Rendered images with source text
§
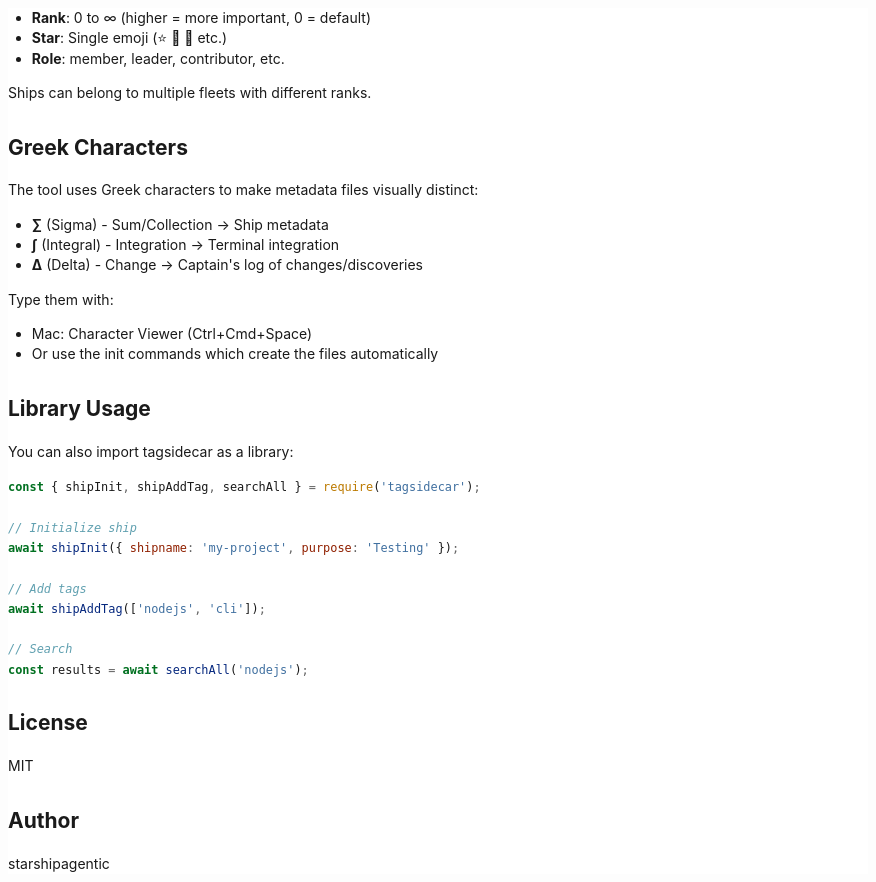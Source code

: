 - **Rank**: 0 to ∞ (higher = more important, 0 = default)
- **Star**: Single emoji (⭐ 💫 🌟 etc.)
- **Role**: member, leader, contributor, etc.

Ships can belong to multiple fleets with different ranks.

## Greek Characters

The tool uses Greek characters to make metadata files visually distinct:

- **∑** (Sigma) - Sum/Collection → Ship metadata
- **∫** (Integral) - Integration → Terminal integration
- **∆** (Delta) - Change → Captain's log of changes/discoveries

Type them with:
- Mac: Character Viewer (Ctrl+Cmd+Space)
- Or use the init commands which create the files automatically

## Library Usage

You can also import tagsidecar as a library:

```javascript
const { shipInit, shipAddTag, searchAll } = require('tagsidecar');

// Initialize ship
await shipInit({ shipname: 'my-project', purpose: 'Testing' });

// Add tags
await shipAddTag(['nodejs', 'cli']);

// Search
const results = await searchAll('nodejs');
```

## License

MIT

## Author

starshipagentic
§
ABOUT THIS EXERCISE: Transcribe the records above exactly, without images.

YOUR RESPONSE:
Source code

: - **Rank**: 0 to ∞ (higher = more important, 0 = default)
- **Star**: Single emoji (⭐ 💫 🌟 etc.)
- **Role**: member, leader, contributor, etc.

Ships can belong to multiple fleets with different ranks.

## Greek Characters

The tool uses Greek characters to make metadata files visually distinct:

- **∑** (Sigma) - Sum/Collection → Ship metadata
- **∫** (Integral) - Integration → Terminal integration
- **∆** (Delta) - Change → Captain's log of changes/discoveries

Type them with:
- Mac: Character Viewer (Ctrl+Cmd+Space)
- Or use the init commands which create the files automatically

## Library Usage

You can also import tagsidecar as a library:

```javascript
const { shipInit, shipAddTag, searchAll } = require('tagsidecar');

// Initialize ship
await shipInit({ shipname: 'my-project', purpose: 'Testing' });

// Add tags
await shipAddTag(['nodejs', 'cli']);

// Search
const results = await searchAll('nodejs');
```

## License

MIT

## Author

starshipagentic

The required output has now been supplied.